As far as saves and stats go, it gets a divine bonus to saves equal to 5% HD and to ability scores equal to 10% HD. Naturally, its CR balloons into the stratosphere, with a +15 modifier plus 10% of its HD (seeing a pattern here?). It also drops triple loot.
The two example terrors are a titan and a hell hound, coming in at CR 56 and 22, respectively.
Also, if I'm figuring this out correctly, an apocalyptic housecat would have 10d12 HD, AC 25, and would be CR 16...the template does say it works better on mid to high HD monsters...

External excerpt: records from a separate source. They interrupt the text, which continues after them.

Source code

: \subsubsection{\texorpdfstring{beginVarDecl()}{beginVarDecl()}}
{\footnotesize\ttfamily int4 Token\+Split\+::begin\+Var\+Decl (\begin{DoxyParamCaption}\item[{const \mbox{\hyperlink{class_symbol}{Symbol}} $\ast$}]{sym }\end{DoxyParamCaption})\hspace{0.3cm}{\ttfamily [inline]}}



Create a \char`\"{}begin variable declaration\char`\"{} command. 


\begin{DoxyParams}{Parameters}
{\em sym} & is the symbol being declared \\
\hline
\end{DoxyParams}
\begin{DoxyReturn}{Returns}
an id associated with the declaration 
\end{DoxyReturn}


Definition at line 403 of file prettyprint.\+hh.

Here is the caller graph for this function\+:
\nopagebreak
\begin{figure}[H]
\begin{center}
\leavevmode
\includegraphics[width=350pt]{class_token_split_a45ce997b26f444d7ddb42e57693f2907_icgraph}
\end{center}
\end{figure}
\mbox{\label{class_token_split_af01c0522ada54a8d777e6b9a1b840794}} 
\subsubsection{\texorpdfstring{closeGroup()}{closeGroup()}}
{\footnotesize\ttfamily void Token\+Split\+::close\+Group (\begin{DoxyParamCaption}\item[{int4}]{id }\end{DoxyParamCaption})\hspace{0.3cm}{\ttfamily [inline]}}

Applies to any creature capable of using magic
After that last one, I think I need something a little more tame. An arcane servitor is a magic-using creature that has made itself more magical...
TO THE EXTREME!
"ahem" Sorry about that. This template is pretty straightforward, it gives an extra use of every spell-like and supernatural ability the creature has, plus one more per 4 HD. It also gets Read Magic, Mage Armor and Detect Magic at will, along with SR equal to 10+HD, along with all Knowledge skills trained .

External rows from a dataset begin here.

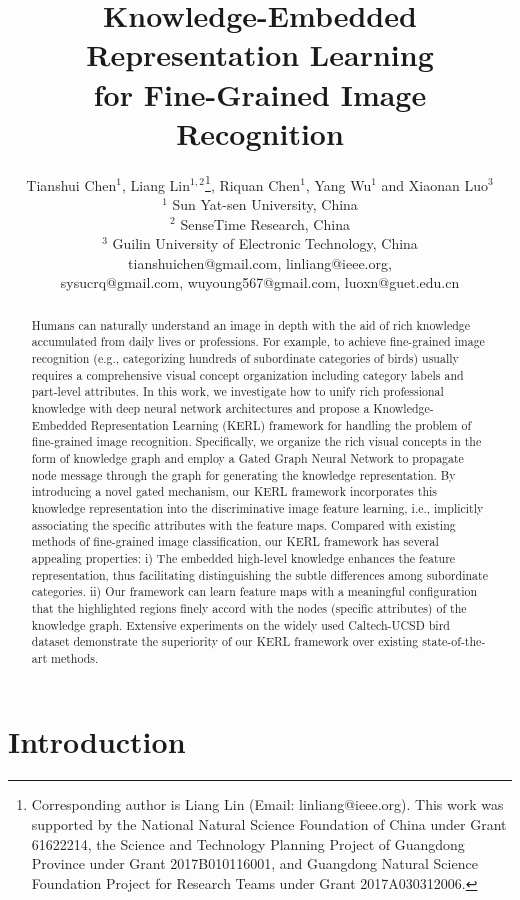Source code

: \documentclass{article}
\title{Knowledge-Embedded Representation Learning \\ for Fine-Grained Image Recognition}
\author{
Tianshui Chen$^1$, 
Liang Lin$^{1,2}$\thanks{\footnotesize Corresponding author is Liang Lin (Email: linliang@ieee.org). This work was supported by the National Natural Science Foundation of China under Grant  61622214, the Science and Technology Planning Project of Guangdong Province under Grant 2017B010116001, and Guangdong Natural Science Foundation Project for Research Teams under Grant 2017A030312006.}, 
Riquan Chen$^1$, 
Yang Wu$^1$
{\normalfont and}  Xiaonan Luo$^3$
\\ 
$^1$ Sun Yat-sen University, China \\
$^2$ SenseTime Research, China\\
$^3$ Guilin University of Electronic Technology, China  \\
%
tianshuichen@gmail.com,
linliang@ieee.org,\\
sysucrq@gmail.com,
wuyoung567@gmail.com,
luoxn@guet.edu.cn
}
\begin{document}
\maketitle

\begin{abstract}
Humans can naturally understand an image in depth with the aid of rich knowledge accumulated from daily lives or professions. For example, to achieve fine-grained image recognition (e.g., categorizing hundreds of subordinate categories of birds) usually requires a comprehensive visual concept organization including category labels and part-level attributes. In this work, we investigate how to unify rich professional knowledge with deep neural network architectures and propose a Knowledge-Embedded Representation Learning (KERL) framework for handling the problem of fine-grained image recognition. Specifically, we organize the rich visual concepts in the form of knowledge graph and employ a Gated Graph Neural Network to propagate node message through the graph for generating the knowledge representation. By introducing a novel gated mechanism, our KERL framework incorporates this knowledge representation into the discriminative image feature learning, i.e., implicitly associating the specific attributes with the feature maps. Compared with existing methods of fine-grained image classification, our KERL framework has several appealing properties: i) The embedded high-level knowledge enhances the feature representation, thus facilitating distinguishing the subtle differences among subordinate categories. ii) Our framework can learn feature maps with a meaningful configuration that the highlighted regions finely accord with the nodes (specific attributes) of the knowledge graph. Extensive experiments on the widely used Caltech-UCSD bird dataset demonstrate the superiority of our KERL framework over existing state-of-the-art methods.
\end{abstract}

\section{Introduction}
\end{document}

The really mind-blowing powers come from the fact that it gets sorcerer casting equal to 1/2 HD and total arcane spell immunity to any spell a caster of it's HD in levels or lower could cast. It should go without saying that these powers in tandem in 3.5 can make life difficult for any party bereft of martial attackers. A +2 to both Intelligence and Charisma makes sure that the creature can use the casting it receives. The example creature, a lillend, seems to present a quite worthy foe at its new CR of 9.

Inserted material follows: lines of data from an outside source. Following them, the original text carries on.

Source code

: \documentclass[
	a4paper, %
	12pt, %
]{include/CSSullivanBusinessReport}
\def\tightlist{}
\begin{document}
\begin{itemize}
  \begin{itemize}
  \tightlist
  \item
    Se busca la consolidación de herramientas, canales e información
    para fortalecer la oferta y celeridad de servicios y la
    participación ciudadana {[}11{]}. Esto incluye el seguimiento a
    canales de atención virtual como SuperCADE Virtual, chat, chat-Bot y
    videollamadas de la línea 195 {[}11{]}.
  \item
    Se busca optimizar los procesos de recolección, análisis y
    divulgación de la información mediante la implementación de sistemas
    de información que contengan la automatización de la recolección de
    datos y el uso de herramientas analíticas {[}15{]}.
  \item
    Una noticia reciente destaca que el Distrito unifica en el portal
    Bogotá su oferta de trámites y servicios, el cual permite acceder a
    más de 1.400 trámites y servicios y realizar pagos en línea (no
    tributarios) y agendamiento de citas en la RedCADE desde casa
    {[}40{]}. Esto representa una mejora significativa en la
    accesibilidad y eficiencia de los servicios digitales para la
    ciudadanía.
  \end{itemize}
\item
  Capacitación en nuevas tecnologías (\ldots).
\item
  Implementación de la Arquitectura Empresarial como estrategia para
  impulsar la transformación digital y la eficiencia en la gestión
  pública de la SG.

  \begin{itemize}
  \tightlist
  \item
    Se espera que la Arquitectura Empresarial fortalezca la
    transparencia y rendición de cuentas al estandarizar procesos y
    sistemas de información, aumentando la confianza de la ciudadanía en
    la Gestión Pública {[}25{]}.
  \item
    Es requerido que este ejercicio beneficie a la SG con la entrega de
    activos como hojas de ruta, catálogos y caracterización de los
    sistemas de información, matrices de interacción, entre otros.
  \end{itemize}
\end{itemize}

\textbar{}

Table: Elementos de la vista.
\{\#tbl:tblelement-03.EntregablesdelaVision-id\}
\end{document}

Now for the bad news. Any PC wishing to get some free casting will be saddled with a +4 LA for their hubris. Not only does this diminish the casting the template would give, it also slows down the character's other abilities in relation to the party. Arcane Servitor does seem to work best as something to put on monsters to give them a bit more punch (metaphysically speaking).
Whew! That got crazy for a second. Next time, defenders of the faith, animals both leaders of the pack and paragons of the species, and a special something if you've ever wanted an owlbear with machetes for arms.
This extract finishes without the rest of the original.